Count up every line of the data in which "Start" occurs. The reply is one number and nothing more.
□ □ □ □ □
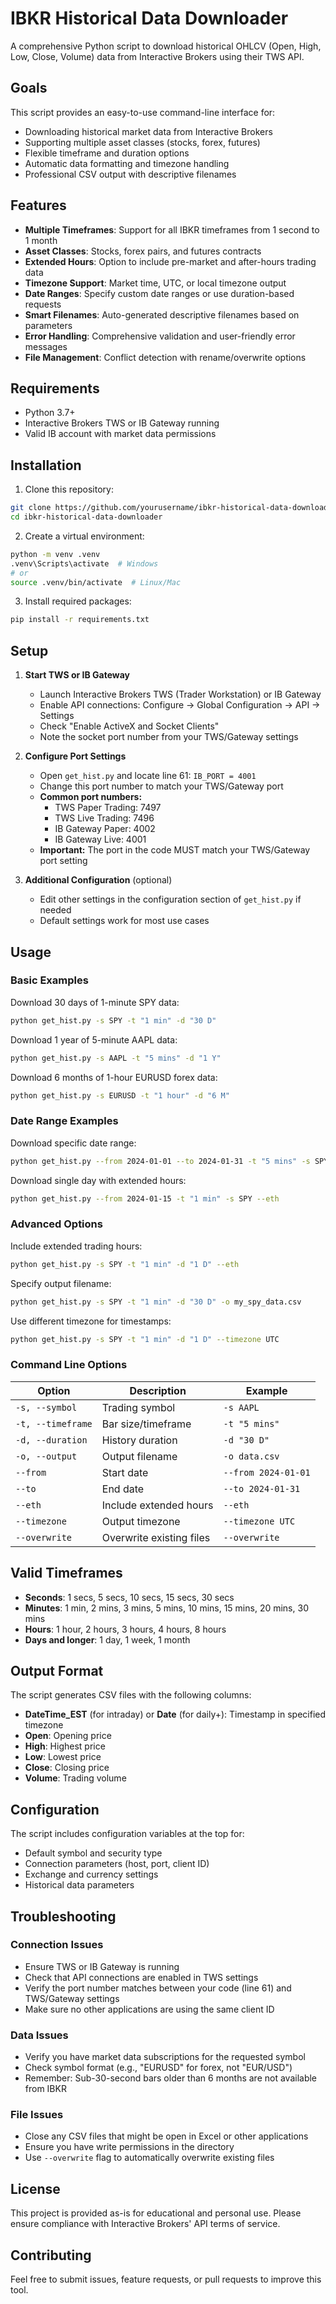 # IBKR Historical Data Downloader

A comprehensive Python script to download historical OHLCV (Open, High, Low, Close, Volume) data from Interactive Brokers using their TWS API.

## Goals

This script provides an easy-to-use command-line interface for:
- Downloading historical market data from Interactive Brokers
- Supporting multiple asset classes (stocks, forex, futures)
- Flexible timeframe and duration options
- Automatic data formatting and timezone handling
- Professional CSV output with descriptive filenames

## Features

- **Multiple Timeframes**: Support for all IBKR timeframes from 1 second to 1 month
- **Asset Classes**: Stocks, forex pairs, and futures contracts
- **Extended Hours**: Option to include pre-market and after-hours trading data
- **Timezone Support**: Market time, UTC, or local timezone output
- **Date Ranges**: Specify custom date ranges or use duration-based requests
- **Smart Filenames**: Auto-generated descriptive filenames based on parameters
- **Error Handling**: Comprehensive validation and user-friendly error messages
- **File Management**: Conflict detection with rename/overwrite options

## Requirements

- Python 3.7+
- Interactive Brokers TWS or IB Gateway running
- Valid IB account with market data permissions

## Installation

1. Clone this repository:
```bash
git clone https://github.com/yourusername/ibkr-historical-data-downloader.git
cd ibkr-historical-data-downloader
```

2. Create a virtual environment:
```bash
python -m venv .venv
.venv\Scripts\activate  # Windows
# or
source .venv/bin/activate  # Linux/Mac
```

3. Install required packages:
```bash
pip install -r requirements.txt
```

## Setup

1. **Start TWS or IB Gateway**
   - Launch Interactive Brokers TWS (Trader Workstation) or IB Gateway
   - Enable API connections: Configure → Global Configuration → API → Settings
   - Check "Enable ActiveX and Socket Clients"
   - Note the socket port number from your TWS/Gateway settings

2. **Configure Port Settings**
   - Open `get_hist.py` and locate line 61: `IB_PORT = 4001`
   - Change this port number to match your TWS/Gateway port
   - **Common port numbers:**
     - TWS Paper Trading: 7497
     - TWS Live Trading: 7496  
     - IB Gateway Paper: 4002
     - IB Gateway Live: 4001
   - **Important:** The port in the code MUST match your TWS/Gateway port setting

3. **Additional Configuration** (optional)
   - Edit other settings in the configuration section of `get_hist.py` if needed
   - Default settings work for most use cases

## Usage

### Basic Examples

Download 30 days of 1-minute SPY data:
```bash
python get_hist.py -s SPY -t "1 min" -d "30 D"
```

Download 1 year of 5-minute AAPL data:
```bash
python get_hist.py -s AAPL -t "5 mins" -d "1 Y"
```

Download 6 months of 1-hour EURUSD forex data:
```bash
python get_hist.py -s EURUSD -t "1 hour" -d "6 M"
```

### Date Range Examples

Download specific date range:
```bash
python get_hist.py --from 2024-01-01 --to 2024-01-31 -t "5 mins" -s SPY
```

Download single day with extended hours:
```bash
python get_hist.py --from 2024-01-15 -t "1 min" -s SPY --eth
```

### Advanced Options

Include extended trading hours:
```bash
python get_hist.py -s SPY -t "1 min" -d "1 D" --eth
```

Specify output filename:
```bash
python get_hist.py -s SPY -t "1 min" -d "30 D" -o my_spy_data.csv
```

Use different timezone for timestamps:
```bash
python get_hist.py -s SPY -t "1 min" -d "1 D" --timezone UTC
```

### Command Line Options

| Option | Description | Example |
|--------|-------------|---------|
| `-s, --symbol` | Trading symbol | `-s AAPL` |
| `-t, --timeframe` | Bar size/timeframe | `-t "5 mins"` |
| `-d, --duration` | History duration | `-d "30 D"` |
| `-o, --output` | Output filename | `-o data.csv` |
| `--from` | Start date | `--from 2024-01-01` |
| `--to` | End date | `--to 2024-01-31` |
| `--eth` | Include extended hours | `--eth` |
| `--timezone` | Output timezone | `--timezone UTC` |
| `--overwrite` | Overwrite existing files | `--overwrite` |

## Valid Timeframes

- **Seconds**: 1 secs, 5 secs, 10 secs, 15 secs, 30 secs
- **Minutes**: 1 min, 2 mins, 3 mins, 5 mins, 10 mins, 15 mins, 20 mins, 30 mins
- **Hours**: 1 hour, 2 hours, 3 hours, 4 hours, 8 hours
- **Days and longer**: 1 day, 1 week, 1 month

## Output Format

The script generates CSV files with the following columns:
- **DateTime_EST** (for intraday) or **Date** (for daily+): Timestamp in specified timezone
- **Open**: Opening price
- **High**: Highest price
- **Low**: Lowest price  
- **Close**: Closing price
- **Volume**: Trading volume

## Configuration

The script includes configuration variables at the top for:
- Default symbol and security type
- Connection parameters (host, port, client ID)
- Exchange and currency settings
- Historical data parameters

## Troubleshooting

### Connection Issues
- Ensure TWS or IB Gateway is running
- Check that API connections are enabled in TWS settings
- Verify the port number matches between your code (line 61) and TWS/Gateway settings
- Make sure no other applications are using the same client ID

### Data Issues
- Verify you have market data subscriptions for the requested symbol
- Check symbol format (e.g., "EURUSD" for forex, not "EUR/USD")
- Remember: Sub-30-second bars older than 6 months are not available from IBKR

### File Issues  
- Close any CSV files that might be open in Excel or other applications
- Ensure you have write permissions in the directory
- Use `--overwrite` flag to automatically overwrite existing files

## License

This project is provided as-is for educational and personal use. Please ensure compliance with Interactive Brokers' API terms of service.

## Contributing

Feel free to submit issues, feature requests, or pull requests to improve this tool.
□ □ □ □ □
(ANSWER TO THIS PROBLEM): 2